§ **What you need to do**: Below are the entries; give again exactly the lines from the one mentioning "example of each." through the one mentioning "at forstå. Hvis", inclusive.

• • •

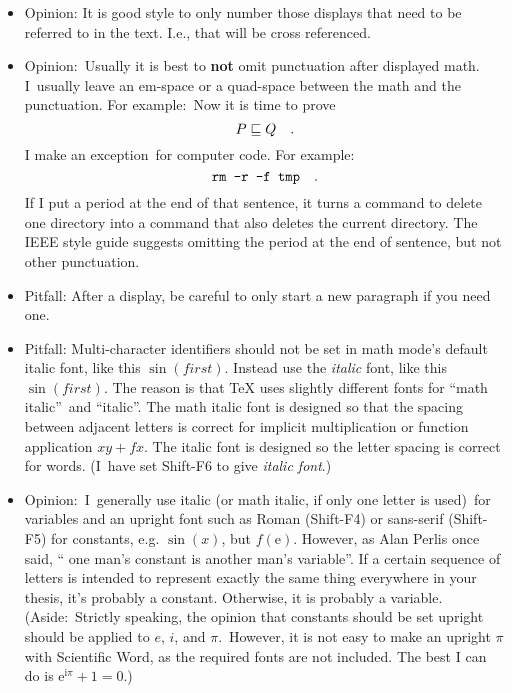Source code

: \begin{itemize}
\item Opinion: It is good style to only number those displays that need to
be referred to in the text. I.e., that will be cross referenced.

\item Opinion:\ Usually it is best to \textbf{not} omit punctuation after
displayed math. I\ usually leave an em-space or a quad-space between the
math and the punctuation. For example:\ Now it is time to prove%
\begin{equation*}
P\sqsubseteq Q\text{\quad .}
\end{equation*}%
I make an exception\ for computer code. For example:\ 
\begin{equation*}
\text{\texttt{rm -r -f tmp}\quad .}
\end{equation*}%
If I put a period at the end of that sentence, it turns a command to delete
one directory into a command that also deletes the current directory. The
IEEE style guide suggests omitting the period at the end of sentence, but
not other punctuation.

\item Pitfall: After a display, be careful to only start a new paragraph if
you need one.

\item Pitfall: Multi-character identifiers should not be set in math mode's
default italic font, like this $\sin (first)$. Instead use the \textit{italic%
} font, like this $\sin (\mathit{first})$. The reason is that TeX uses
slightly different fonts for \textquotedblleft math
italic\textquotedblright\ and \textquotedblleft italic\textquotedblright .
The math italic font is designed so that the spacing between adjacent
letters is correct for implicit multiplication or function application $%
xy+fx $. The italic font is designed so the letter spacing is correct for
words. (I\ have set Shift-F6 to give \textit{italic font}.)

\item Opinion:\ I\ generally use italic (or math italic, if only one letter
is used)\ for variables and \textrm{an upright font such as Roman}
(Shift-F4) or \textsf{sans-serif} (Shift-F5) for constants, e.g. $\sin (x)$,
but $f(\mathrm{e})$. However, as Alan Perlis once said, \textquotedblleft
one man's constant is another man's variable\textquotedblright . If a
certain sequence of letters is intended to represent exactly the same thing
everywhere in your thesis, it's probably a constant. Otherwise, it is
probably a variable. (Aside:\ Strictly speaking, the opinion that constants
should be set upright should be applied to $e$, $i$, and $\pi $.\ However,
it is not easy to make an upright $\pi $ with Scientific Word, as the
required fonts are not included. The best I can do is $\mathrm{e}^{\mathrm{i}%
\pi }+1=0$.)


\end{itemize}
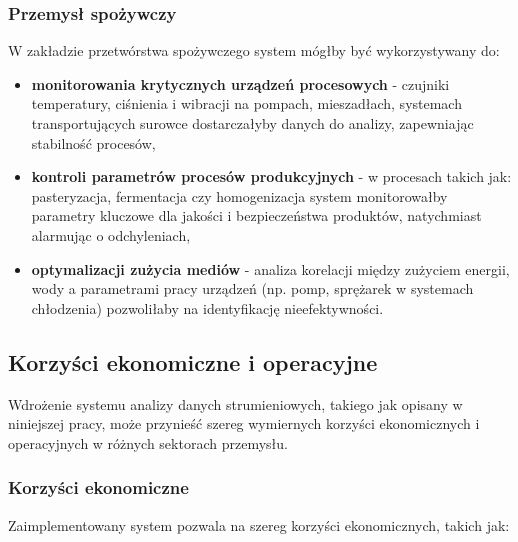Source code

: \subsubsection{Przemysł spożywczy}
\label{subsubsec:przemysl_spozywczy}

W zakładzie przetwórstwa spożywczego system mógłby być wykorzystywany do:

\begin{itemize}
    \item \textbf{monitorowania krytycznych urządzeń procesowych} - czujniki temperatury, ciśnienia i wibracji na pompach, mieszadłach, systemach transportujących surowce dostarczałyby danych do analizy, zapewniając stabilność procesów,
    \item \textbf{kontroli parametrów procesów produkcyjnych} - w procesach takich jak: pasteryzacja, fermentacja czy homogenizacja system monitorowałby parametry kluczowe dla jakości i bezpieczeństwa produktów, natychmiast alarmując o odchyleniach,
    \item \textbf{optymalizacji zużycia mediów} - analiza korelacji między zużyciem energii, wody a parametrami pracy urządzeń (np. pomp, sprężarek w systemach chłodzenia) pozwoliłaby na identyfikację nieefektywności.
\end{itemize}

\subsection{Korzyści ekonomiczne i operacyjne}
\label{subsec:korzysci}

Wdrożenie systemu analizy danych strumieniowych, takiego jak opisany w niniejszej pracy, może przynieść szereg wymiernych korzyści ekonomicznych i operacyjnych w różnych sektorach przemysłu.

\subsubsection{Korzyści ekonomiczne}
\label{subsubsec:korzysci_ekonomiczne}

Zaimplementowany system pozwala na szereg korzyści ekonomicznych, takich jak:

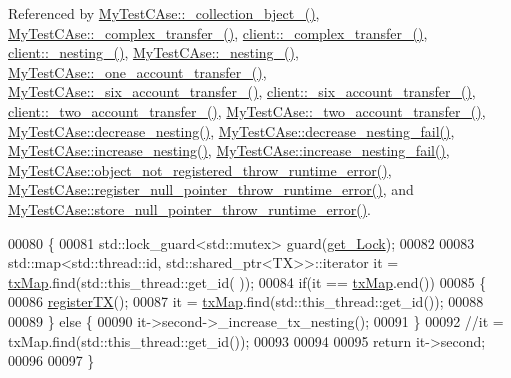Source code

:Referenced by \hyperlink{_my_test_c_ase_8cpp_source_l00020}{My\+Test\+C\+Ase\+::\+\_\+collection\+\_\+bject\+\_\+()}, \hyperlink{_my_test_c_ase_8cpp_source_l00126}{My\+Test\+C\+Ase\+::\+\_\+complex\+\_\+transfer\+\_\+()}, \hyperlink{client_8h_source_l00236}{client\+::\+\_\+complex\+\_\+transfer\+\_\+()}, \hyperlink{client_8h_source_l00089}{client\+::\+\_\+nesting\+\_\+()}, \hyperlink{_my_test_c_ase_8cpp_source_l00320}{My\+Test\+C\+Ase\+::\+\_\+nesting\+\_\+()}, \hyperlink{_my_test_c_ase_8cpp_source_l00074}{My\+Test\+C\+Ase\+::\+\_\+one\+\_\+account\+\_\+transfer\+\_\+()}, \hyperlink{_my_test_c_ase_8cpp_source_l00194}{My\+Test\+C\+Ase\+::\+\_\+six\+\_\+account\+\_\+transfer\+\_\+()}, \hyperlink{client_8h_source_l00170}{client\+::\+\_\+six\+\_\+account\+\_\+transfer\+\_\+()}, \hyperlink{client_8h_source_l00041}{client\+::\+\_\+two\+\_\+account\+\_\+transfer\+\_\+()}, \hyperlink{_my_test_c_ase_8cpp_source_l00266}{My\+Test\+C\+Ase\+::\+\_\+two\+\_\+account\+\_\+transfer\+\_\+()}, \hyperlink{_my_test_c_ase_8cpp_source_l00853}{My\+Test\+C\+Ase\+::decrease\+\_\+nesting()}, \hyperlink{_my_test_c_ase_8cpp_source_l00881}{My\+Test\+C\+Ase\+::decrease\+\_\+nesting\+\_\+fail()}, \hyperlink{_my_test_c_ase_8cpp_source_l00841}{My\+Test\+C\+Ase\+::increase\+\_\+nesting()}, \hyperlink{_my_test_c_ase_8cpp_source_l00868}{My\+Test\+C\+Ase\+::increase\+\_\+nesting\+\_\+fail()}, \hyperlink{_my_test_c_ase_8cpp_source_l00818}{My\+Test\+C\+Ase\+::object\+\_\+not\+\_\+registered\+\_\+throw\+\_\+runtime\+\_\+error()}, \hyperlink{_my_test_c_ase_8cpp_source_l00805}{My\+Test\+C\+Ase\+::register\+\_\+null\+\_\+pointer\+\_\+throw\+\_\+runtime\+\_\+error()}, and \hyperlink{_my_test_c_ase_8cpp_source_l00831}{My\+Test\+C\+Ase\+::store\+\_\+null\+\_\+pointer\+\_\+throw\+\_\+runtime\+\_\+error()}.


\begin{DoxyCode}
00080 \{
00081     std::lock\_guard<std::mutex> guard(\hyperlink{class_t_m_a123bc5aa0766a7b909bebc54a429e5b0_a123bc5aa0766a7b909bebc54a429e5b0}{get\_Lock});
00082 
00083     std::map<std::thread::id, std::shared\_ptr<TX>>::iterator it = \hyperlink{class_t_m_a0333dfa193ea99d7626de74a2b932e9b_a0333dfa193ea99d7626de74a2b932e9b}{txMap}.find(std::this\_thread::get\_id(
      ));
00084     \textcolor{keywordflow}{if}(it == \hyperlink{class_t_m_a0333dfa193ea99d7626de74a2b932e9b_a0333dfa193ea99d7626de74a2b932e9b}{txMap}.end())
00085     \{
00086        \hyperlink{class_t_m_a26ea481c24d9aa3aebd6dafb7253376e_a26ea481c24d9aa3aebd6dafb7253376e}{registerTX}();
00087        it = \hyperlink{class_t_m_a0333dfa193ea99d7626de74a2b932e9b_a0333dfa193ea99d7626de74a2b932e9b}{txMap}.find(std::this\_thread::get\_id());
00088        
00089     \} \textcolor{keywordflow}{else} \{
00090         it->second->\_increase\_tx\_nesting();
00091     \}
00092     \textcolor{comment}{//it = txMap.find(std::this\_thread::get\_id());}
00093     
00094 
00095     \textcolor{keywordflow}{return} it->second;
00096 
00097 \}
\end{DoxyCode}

• • •

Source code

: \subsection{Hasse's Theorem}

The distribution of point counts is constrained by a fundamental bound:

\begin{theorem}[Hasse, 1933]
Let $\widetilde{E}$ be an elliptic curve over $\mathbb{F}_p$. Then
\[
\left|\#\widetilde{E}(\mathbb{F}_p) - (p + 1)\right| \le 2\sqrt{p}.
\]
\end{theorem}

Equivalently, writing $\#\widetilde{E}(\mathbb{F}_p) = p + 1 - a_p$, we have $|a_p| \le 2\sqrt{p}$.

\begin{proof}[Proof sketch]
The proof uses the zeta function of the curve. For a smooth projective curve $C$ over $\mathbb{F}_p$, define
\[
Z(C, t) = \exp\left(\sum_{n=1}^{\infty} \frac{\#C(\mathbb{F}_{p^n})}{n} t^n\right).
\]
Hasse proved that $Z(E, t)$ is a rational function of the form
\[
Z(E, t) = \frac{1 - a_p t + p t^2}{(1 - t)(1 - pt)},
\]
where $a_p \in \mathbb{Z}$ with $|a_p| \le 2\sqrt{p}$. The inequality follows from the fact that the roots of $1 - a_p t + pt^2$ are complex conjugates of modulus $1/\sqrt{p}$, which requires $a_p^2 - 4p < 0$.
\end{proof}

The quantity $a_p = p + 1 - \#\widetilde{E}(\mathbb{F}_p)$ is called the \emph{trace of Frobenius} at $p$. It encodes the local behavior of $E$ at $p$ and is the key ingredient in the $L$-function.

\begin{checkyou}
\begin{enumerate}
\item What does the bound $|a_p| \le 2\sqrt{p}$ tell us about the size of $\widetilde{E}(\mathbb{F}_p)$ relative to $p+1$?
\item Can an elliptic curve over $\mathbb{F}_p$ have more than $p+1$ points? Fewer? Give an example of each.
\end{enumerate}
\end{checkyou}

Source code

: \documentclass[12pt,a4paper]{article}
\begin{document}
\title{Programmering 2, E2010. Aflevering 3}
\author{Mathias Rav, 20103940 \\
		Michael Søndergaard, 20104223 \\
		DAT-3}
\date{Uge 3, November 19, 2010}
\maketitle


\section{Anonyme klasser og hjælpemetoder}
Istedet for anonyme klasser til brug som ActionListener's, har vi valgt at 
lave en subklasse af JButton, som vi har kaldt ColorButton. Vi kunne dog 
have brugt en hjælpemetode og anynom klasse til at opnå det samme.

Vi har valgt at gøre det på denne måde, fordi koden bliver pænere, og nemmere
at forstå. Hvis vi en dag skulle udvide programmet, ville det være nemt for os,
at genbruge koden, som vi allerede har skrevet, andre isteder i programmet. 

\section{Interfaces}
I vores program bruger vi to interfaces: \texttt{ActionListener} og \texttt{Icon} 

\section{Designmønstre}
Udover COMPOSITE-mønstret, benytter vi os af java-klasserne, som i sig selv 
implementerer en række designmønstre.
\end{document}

• • •

§ **Completed task**:
\item Can an elliptic curve over $\mathbb{F}_p$ have more than $p+1$ points? Fewer? Give an example of each.
\end{enumerate}
\end{checkyou}

Source code

: \documentclass[12pt,a4paper]{article}
\begin{document}
\title{Programmering 2, E2010. Aflevering 3}
\author{Mathias Rav, 20103940 \\
		Michael Søndergaard, 20104223 \\
		DAT-3}
\date{Uge 3, November 19, 2010}
\maketitle


\section{Anonyme klasser og hjælpemetoder}
Istedet for anonyme klasser til brug som ActionListener's, har vi valgt at 
lave en subklasse af JButton, som vi har kaldt ColorButton. Vi kunne dog 
have brugt en hjælpemetode og anynom klasse til at opnå det samme.

Vi har valgt at gøre det på denne måde, fordi koden bliver pænere, og nemmere
at forstå. Hvis vi en dag skulle udvide programmet, ville det være nemt for os,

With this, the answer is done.